# Pitpok and Strike III topwater reds



## thresher (Dec 18, 2006)

Great pics on some awesome topwater action! And a shooting star - can't beat that. You never said which area it was that you fished only that it was St Augustine. Which ramp/creek etc?


----------



## pitpok (Jan 29, 2008)

There was this one creek in St. Aug that looked fishy so we fished it!


----------



## phishphood (Dec 15, 2006)

Very nice fish fellas.


----------



## tom_in_orl (Dec 9, 2006)

Nice job.

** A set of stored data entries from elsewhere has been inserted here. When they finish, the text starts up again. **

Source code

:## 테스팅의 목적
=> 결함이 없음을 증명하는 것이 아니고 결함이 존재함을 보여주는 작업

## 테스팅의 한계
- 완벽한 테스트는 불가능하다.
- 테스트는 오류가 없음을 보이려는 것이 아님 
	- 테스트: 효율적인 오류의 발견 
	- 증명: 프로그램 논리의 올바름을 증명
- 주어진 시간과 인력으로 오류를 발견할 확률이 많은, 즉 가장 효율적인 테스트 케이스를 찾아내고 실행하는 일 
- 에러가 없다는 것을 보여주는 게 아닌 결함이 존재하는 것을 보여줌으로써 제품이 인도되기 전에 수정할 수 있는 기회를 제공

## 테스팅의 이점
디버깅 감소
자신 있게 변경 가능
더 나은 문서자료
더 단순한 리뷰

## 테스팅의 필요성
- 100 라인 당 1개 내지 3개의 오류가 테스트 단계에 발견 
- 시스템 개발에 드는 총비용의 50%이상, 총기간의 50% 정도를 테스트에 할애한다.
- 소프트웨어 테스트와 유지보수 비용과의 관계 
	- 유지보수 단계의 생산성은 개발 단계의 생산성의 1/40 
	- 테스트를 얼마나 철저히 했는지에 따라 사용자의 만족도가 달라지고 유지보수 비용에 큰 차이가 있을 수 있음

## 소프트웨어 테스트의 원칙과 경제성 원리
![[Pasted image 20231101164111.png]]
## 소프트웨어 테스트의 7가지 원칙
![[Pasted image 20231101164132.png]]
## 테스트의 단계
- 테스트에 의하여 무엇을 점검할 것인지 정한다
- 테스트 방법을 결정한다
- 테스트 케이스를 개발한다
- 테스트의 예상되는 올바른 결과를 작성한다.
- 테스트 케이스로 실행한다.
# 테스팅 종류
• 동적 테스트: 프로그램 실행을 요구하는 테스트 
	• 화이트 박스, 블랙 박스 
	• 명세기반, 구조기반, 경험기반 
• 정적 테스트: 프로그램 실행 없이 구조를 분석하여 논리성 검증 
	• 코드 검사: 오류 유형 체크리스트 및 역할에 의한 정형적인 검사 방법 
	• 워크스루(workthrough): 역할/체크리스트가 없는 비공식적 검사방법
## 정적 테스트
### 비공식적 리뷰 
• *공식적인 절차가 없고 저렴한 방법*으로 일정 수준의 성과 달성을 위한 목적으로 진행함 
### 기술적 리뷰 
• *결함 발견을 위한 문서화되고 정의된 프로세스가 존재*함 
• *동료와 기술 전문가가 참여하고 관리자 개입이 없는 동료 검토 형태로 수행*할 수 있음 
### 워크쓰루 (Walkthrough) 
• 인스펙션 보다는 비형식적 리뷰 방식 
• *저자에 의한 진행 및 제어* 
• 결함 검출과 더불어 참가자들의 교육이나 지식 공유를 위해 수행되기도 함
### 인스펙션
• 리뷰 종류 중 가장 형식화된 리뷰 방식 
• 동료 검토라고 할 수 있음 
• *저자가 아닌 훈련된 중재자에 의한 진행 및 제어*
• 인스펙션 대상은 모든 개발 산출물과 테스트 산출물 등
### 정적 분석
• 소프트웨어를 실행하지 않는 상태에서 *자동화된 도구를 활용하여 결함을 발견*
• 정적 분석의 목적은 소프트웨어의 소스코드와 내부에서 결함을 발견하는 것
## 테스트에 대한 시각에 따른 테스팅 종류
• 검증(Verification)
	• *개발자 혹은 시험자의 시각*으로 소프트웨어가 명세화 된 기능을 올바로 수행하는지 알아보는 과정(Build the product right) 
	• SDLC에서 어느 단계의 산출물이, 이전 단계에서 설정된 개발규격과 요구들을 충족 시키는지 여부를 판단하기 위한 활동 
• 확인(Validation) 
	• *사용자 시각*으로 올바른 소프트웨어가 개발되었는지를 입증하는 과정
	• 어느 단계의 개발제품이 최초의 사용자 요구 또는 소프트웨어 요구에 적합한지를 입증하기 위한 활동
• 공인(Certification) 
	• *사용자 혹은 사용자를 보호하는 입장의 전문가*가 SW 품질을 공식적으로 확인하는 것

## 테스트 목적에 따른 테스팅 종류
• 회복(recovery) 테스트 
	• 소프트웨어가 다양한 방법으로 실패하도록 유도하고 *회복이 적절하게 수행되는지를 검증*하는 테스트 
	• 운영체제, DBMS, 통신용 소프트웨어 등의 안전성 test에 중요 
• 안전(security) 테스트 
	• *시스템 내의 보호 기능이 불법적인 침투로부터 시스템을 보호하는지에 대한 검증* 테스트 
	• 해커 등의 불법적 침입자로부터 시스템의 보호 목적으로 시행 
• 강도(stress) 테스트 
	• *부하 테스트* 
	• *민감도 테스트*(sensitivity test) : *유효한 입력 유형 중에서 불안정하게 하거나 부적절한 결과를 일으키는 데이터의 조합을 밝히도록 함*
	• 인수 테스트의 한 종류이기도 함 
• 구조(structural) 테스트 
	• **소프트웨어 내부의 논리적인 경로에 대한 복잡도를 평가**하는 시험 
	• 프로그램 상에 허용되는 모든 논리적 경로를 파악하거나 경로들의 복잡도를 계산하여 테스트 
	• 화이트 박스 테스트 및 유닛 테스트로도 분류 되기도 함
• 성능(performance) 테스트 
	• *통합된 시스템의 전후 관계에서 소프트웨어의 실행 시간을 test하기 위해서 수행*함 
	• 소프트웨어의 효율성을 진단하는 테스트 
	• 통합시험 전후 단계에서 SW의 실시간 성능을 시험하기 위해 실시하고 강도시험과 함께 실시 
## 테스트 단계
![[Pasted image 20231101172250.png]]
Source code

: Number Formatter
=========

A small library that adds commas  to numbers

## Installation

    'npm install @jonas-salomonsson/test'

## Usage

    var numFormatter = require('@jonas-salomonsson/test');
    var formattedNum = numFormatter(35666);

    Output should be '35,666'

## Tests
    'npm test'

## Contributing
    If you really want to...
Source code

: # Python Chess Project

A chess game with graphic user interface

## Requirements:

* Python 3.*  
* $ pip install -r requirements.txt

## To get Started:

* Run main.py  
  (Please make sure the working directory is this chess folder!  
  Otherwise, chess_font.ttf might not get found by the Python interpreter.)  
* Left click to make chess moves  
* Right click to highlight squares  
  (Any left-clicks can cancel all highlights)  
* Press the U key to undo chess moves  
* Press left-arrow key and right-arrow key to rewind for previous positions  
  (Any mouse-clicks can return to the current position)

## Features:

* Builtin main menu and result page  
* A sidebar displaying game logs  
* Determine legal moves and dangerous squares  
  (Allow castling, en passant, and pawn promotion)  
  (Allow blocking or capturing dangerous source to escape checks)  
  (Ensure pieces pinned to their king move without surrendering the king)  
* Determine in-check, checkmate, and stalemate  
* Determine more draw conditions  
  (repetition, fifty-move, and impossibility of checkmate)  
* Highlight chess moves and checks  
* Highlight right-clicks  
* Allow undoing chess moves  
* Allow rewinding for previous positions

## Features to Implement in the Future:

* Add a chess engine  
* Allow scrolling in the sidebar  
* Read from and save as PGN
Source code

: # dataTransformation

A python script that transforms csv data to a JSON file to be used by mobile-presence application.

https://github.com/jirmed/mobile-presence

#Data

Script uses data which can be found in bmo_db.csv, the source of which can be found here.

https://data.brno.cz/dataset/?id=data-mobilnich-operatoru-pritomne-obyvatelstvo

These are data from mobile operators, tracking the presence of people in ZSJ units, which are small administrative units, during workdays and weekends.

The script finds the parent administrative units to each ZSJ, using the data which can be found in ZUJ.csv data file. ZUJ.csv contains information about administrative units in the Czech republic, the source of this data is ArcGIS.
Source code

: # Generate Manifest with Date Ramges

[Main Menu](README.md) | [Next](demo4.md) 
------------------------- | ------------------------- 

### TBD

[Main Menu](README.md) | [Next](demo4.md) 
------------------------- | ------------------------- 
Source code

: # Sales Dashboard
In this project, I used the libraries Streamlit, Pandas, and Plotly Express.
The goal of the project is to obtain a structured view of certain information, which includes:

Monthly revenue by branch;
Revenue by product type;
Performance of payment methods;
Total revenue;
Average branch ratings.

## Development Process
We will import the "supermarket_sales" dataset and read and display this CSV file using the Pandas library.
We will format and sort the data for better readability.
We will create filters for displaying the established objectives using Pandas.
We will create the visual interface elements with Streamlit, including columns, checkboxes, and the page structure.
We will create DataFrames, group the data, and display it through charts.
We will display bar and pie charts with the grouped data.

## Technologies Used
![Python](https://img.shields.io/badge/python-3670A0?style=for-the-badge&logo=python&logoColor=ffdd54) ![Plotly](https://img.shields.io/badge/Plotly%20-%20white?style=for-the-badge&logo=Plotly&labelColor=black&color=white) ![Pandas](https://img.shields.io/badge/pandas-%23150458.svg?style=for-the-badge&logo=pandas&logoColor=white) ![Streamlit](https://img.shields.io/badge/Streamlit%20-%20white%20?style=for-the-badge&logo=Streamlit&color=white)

Looks like fishing from a Gheenoe is work out quite well for you.


----------



## pitpok (Jan 29, 2008)

Thanks for the kind replies guys...
I LOVE GHEESNOES!!!! 

The hardest decision between StrikeIII and I is whos gheenoe to take not where, how, and when to fish...HAHA


----------



## Caretaker (Jun 16, 2008)

Great post from the two of you. Good to see you enjoying the noes.


----------



## deerfly (Mar 10, 2007)

wow, what a day!  I bet it was fun getting the spook out of that one reds throat.


----------



## HaMm3r (Dec 11, 2006)

Excellent report!  Sounds like I need to get out there soon.


----------